From the entries that follow, copy each line containing the word "package".
........
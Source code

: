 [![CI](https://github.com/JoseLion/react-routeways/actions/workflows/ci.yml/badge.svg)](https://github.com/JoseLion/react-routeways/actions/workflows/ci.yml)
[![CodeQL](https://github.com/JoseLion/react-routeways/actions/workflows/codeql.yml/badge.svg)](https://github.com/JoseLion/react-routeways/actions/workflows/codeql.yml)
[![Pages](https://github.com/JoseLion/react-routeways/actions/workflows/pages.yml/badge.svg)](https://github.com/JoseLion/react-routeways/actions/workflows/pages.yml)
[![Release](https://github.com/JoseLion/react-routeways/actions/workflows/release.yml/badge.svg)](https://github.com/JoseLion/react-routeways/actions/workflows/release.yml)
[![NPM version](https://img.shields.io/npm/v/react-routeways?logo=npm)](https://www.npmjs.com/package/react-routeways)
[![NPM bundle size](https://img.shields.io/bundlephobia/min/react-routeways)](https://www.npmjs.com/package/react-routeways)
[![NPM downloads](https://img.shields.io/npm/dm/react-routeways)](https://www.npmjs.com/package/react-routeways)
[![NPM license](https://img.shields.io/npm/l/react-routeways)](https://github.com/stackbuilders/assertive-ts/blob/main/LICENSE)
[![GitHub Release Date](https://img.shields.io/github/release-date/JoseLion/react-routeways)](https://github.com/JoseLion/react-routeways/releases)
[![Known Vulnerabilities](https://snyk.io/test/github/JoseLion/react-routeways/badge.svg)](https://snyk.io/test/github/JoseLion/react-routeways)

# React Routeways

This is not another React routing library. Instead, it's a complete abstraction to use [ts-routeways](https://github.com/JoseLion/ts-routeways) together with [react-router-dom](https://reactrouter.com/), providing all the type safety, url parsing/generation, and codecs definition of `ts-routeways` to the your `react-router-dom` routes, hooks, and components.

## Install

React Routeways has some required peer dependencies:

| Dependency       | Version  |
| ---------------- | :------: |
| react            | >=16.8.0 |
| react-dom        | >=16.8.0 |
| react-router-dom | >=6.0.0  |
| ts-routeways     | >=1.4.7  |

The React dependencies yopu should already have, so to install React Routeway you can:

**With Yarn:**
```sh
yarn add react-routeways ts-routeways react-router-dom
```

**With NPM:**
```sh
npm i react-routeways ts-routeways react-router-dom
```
........
▸ FINAL ANSWER
[![NPM version](https://img.shields.io/npm/v/react-routeways?logo=npm)](https://www.npmjs.com/package/react-routeways)
[![NPM bundle size](https://img.shields.io/bundlephobia/min/react-routeways)](https://www.npmjs.com/package/react-routeways)
[![NPM downloads](https://img.shields.io/npm/dm/react-routeways)](https://www.npmjs.com/package/react-routeways)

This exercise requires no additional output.